Extracted records:
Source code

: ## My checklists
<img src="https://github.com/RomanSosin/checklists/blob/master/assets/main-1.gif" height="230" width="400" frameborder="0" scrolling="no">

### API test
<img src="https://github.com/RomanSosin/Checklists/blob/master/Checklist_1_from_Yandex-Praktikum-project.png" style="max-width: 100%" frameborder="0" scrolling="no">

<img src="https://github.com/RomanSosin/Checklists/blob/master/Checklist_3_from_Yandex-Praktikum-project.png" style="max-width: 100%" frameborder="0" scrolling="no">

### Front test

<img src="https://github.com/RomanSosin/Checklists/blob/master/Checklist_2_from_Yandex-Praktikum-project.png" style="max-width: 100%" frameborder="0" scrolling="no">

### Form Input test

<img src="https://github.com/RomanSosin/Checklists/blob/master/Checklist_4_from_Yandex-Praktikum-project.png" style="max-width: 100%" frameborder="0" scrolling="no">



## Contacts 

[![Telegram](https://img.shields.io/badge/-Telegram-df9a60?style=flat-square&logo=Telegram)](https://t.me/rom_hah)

---

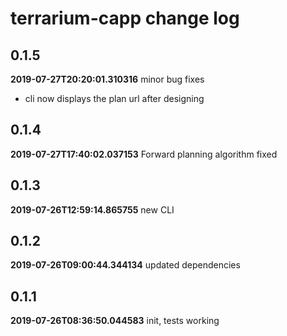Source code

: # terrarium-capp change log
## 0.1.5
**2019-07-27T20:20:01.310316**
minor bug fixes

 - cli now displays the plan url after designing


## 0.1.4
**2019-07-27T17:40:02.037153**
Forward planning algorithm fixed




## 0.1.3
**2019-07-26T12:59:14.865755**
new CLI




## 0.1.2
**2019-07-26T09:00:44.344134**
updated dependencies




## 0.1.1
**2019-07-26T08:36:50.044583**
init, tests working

## [Instructions to follow]
Gather from the records above every line containing the string "project".

## [Worked solution]
<img src="https://github.com/RomanSosin/Checklists/blob/master/Checklist_1_from_Yandex-Praktikum-project.png" style="max-width: 100%" frameborder="0" scrolling="no">
<img src="https://github.com/RomanSosin/Checklists/blob/master/Checklist_3_from_Yandex-Praktikum-project.png" style="max-width: 100%" frameborder="0" scrolling="no">
<img src="https://github.com/RomanSosin/Checklists/blob/master/Checklist_2_from_Yandex-Praktikum-project.png" style="max-width: 100%" frameborder="0" scrolling="no">
<img src="https://github.com/RomanSosin/Checklists/blob/master/Checklist_4_from_Yandex-Praktikum-project.png" style="max-width: 100%" frameborder="0" scrolling="no">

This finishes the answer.